• _Exercise details_: All lines from the one containing "- 💞️ I’m looking" down to the one containing "joaquinmm2/joaquinmm2 is a", both ends included, are to be given again exactly; omit the rest of the listing below.

********************

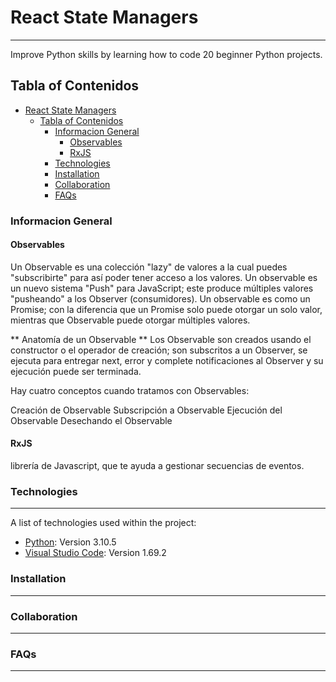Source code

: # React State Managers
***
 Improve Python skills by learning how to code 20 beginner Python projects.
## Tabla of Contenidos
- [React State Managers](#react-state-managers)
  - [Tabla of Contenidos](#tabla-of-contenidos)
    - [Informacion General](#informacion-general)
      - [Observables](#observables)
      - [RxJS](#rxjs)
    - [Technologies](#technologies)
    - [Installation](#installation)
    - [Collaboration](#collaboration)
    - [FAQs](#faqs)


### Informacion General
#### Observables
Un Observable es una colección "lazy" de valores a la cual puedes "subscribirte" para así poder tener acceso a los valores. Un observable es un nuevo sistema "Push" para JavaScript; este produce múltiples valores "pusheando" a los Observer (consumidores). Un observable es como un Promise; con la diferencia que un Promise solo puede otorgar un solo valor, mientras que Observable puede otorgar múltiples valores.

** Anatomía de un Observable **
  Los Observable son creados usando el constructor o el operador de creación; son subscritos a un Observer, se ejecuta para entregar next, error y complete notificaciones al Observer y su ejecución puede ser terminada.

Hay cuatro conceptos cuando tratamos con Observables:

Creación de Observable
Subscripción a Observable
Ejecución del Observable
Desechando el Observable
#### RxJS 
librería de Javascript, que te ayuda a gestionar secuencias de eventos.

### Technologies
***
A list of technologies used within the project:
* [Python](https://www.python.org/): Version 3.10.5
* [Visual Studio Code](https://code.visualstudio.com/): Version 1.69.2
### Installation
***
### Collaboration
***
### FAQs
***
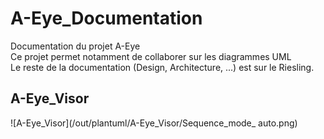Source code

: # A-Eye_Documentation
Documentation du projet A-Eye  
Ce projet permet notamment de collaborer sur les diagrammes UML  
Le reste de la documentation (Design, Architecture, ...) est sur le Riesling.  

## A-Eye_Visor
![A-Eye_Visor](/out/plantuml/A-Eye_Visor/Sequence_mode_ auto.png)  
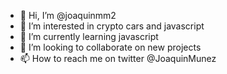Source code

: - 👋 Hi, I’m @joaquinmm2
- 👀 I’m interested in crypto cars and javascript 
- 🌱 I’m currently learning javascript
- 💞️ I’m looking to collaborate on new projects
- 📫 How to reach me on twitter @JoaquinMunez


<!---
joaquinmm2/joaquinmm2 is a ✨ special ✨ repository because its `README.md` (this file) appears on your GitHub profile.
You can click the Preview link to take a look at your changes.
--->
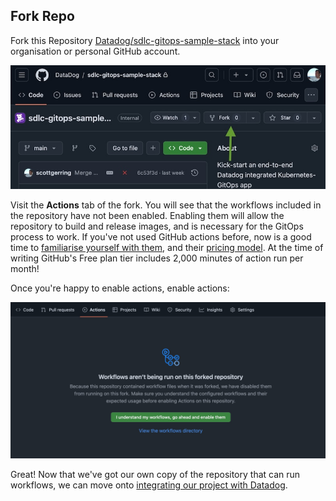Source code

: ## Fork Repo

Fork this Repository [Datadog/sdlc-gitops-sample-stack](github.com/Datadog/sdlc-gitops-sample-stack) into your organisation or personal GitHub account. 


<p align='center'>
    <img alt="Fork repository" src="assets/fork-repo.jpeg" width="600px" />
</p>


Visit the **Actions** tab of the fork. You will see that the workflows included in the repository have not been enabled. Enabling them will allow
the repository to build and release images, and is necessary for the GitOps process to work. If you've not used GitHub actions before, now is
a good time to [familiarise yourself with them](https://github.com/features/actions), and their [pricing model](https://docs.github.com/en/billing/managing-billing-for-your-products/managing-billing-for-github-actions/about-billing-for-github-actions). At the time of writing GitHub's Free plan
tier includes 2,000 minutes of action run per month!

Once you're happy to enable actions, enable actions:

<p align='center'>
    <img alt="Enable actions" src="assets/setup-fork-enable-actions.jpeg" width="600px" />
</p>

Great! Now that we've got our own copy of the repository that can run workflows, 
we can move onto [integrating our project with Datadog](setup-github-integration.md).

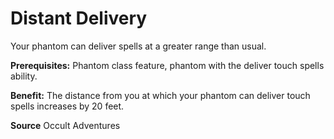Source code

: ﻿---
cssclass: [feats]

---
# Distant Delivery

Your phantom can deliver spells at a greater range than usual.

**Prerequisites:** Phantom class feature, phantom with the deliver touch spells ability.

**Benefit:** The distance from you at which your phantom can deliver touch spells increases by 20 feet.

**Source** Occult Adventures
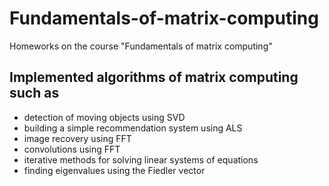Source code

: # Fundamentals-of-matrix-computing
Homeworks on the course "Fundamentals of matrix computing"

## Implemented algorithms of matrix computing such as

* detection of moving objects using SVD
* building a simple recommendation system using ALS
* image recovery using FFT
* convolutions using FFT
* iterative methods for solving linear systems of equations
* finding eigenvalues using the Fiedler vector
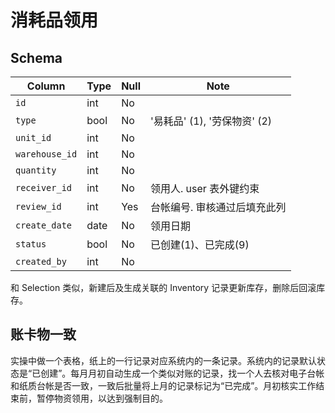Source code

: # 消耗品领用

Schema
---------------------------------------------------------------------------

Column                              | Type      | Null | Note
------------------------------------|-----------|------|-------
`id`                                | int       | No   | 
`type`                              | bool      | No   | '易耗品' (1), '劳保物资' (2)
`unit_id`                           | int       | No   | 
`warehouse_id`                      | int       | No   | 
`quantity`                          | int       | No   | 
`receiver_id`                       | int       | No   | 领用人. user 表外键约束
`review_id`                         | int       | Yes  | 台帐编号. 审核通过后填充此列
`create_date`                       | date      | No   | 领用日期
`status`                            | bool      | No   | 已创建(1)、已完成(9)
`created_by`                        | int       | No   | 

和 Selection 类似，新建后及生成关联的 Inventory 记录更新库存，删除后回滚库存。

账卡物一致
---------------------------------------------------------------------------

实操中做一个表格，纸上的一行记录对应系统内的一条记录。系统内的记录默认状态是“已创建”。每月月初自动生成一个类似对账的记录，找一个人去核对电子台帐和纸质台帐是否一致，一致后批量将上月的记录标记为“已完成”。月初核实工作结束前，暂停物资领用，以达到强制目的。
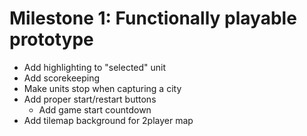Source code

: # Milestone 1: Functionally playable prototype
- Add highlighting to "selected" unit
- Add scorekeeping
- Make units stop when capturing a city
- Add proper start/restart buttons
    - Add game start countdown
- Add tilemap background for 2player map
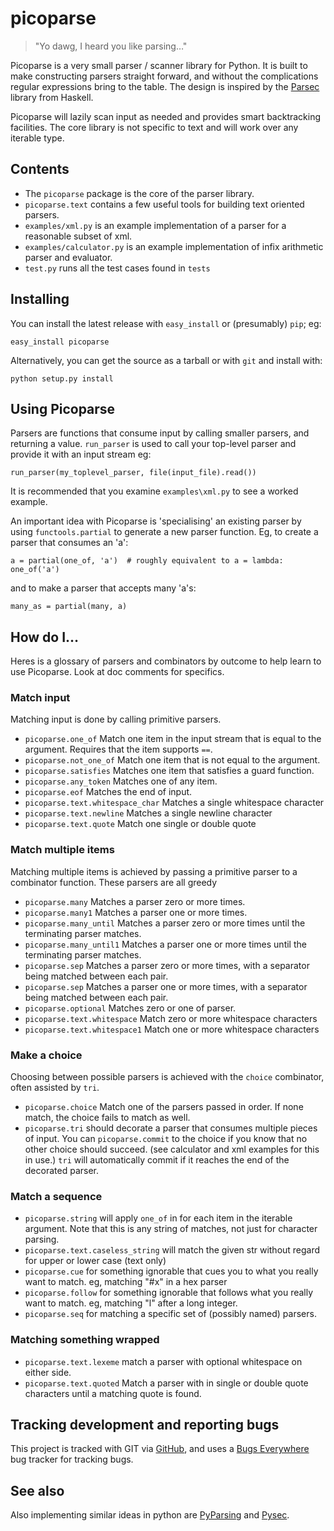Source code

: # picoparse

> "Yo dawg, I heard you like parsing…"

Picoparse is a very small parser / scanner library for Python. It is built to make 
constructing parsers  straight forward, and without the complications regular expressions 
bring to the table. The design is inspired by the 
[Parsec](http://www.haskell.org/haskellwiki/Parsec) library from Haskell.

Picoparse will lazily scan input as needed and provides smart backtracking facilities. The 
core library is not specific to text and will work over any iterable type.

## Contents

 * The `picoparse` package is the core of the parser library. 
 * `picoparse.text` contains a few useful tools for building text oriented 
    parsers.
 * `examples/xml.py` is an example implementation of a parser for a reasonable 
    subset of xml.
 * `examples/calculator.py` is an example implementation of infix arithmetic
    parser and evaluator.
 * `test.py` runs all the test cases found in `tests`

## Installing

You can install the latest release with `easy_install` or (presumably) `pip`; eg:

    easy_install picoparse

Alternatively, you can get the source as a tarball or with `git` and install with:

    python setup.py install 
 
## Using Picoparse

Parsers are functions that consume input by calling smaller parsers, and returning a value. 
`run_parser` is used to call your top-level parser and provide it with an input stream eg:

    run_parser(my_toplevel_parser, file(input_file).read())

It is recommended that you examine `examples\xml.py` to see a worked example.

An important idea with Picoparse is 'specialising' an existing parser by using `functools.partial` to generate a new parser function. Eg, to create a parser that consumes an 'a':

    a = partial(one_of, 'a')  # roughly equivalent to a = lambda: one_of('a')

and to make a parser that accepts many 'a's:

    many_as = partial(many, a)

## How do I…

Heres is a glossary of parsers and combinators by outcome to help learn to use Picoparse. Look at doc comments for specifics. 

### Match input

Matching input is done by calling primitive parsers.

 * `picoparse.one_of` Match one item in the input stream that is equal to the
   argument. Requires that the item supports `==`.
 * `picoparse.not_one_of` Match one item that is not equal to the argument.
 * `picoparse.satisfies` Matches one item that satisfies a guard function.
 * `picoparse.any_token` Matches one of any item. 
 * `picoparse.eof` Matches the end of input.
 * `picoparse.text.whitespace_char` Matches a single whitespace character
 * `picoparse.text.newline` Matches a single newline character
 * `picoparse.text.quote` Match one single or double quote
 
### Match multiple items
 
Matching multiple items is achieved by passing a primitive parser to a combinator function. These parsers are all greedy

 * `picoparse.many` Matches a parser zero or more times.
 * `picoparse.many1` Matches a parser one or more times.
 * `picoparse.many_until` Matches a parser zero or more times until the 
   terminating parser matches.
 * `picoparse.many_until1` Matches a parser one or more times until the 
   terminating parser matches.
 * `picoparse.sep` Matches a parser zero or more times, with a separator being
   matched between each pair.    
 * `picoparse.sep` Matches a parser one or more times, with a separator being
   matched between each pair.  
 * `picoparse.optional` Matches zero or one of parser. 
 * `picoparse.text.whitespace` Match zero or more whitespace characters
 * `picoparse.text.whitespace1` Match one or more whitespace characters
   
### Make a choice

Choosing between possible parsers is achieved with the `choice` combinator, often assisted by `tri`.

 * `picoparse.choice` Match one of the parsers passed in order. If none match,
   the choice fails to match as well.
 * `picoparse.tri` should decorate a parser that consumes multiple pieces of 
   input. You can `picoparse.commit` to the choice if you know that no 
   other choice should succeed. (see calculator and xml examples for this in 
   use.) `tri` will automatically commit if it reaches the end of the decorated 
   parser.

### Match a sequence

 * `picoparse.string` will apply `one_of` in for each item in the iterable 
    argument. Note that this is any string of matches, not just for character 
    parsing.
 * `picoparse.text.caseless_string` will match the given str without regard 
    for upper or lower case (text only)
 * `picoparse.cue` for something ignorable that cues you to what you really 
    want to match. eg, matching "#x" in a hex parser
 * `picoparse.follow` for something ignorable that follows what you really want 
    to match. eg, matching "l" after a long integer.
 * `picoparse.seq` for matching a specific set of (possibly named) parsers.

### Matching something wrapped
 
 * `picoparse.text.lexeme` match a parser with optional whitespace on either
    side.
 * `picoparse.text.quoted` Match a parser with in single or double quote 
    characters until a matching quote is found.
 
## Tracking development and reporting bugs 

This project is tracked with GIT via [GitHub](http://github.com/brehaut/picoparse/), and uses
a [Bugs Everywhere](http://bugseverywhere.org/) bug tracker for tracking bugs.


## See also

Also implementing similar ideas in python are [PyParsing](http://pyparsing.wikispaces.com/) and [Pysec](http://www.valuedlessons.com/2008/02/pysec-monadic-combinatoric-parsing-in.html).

********************

• _Exercise answer_:
- 💞️ I’m looking to collaborate on new projects
- 📫 How to reach me on twitter @JoaquinMunez


<!---
joaquinmm2/joaquinmm2 is a ✨ special ✨ repository because its `README.md` (this file) appears on your GitHub profile.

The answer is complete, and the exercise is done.